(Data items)
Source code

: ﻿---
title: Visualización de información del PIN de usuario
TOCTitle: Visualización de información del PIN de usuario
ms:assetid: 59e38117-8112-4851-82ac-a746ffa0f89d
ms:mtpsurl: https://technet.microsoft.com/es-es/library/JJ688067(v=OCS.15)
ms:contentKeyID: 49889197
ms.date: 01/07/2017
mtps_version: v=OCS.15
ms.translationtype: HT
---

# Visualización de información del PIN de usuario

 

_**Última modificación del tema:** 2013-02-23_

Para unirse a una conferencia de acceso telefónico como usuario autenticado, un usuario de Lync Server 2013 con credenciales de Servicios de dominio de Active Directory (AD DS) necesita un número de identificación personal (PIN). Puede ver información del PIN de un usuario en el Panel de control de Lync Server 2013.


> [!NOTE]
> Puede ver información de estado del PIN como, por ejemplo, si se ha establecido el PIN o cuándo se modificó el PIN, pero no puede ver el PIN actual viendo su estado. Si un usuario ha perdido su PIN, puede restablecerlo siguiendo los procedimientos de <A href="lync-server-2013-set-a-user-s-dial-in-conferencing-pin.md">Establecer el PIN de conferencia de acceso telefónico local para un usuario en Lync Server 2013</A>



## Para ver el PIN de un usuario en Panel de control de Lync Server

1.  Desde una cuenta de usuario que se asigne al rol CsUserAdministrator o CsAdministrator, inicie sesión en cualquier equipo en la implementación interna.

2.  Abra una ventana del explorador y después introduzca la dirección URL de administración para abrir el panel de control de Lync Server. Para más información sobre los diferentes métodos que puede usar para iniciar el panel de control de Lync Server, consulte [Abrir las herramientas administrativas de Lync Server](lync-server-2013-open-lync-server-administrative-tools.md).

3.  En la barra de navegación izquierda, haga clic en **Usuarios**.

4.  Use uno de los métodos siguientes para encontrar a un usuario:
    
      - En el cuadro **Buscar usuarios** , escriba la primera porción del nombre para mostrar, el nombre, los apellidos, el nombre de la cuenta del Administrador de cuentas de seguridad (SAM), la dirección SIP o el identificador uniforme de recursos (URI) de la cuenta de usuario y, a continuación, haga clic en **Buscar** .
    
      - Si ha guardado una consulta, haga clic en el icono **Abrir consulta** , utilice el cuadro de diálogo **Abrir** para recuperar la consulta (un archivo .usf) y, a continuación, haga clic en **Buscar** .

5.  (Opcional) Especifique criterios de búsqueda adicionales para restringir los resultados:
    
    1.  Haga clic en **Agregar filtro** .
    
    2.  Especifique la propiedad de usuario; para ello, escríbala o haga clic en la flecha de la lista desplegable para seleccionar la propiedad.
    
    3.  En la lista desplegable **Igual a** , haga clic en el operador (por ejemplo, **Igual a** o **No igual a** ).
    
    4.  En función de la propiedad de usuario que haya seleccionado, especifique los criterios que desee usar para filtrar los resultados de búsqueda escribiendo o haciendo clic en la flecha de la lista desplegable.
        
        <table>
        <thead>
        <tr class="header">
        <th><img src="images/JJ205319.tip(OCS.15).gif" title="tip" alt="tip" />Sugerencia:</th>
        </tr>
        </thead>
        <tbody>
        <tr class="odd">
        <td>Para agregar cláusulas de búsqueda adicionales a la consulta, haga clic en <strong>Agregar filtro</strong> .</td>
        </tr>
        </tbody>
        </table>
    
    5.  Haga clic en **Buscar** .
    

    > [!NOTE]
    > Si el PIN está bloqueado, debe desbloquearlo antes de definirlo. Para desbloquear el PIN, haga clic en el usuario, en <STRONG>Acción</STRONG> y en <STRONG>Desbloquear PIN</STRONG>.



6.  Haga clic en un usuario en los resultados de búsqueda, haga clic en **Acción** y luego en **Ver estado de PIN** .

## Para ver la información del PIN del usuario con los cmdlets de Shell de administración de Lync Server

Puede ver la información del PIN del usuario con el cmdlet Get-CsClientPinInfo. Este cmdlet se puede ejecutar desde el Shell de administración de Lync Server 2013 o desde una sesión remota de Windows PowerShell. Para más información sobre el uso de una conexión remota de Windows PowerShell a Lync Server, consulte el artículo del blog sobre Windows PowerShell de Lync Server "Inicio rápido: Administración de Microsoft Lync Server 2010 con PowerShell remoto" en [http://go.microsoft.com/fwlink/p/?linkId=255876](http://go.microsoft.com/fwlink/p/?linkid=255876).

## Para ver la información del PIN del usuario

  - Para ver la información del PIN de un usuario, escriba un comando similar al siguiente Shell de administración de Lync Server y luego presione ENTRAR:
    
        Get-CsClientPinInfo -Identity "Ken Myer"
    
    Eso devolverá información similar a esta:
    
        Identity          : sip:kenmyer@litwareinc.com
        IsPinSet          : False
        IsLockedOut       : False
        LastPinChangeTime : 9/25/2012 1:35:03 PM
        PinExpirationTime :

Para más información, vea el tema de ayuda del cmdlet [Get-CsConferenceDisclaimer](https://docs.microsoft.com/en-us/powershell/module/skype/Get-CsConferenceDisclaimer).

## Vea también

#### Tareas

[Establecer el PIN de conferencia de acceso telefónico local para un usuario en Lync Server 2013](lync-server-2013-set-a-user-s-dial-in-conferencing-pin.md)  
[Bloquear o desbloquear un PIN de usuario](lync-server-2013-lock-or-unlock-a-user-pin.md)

• [PROBLEM TO WORK ON]: Which lines of the records hold the string "Identity"? Copy each one.

• [SOLUTION FOR THIS TASK]:
        Get-CsClientPinInfo -Identity "Ken Myer"
        Identity          : sip:kenmyer@litwareinc.com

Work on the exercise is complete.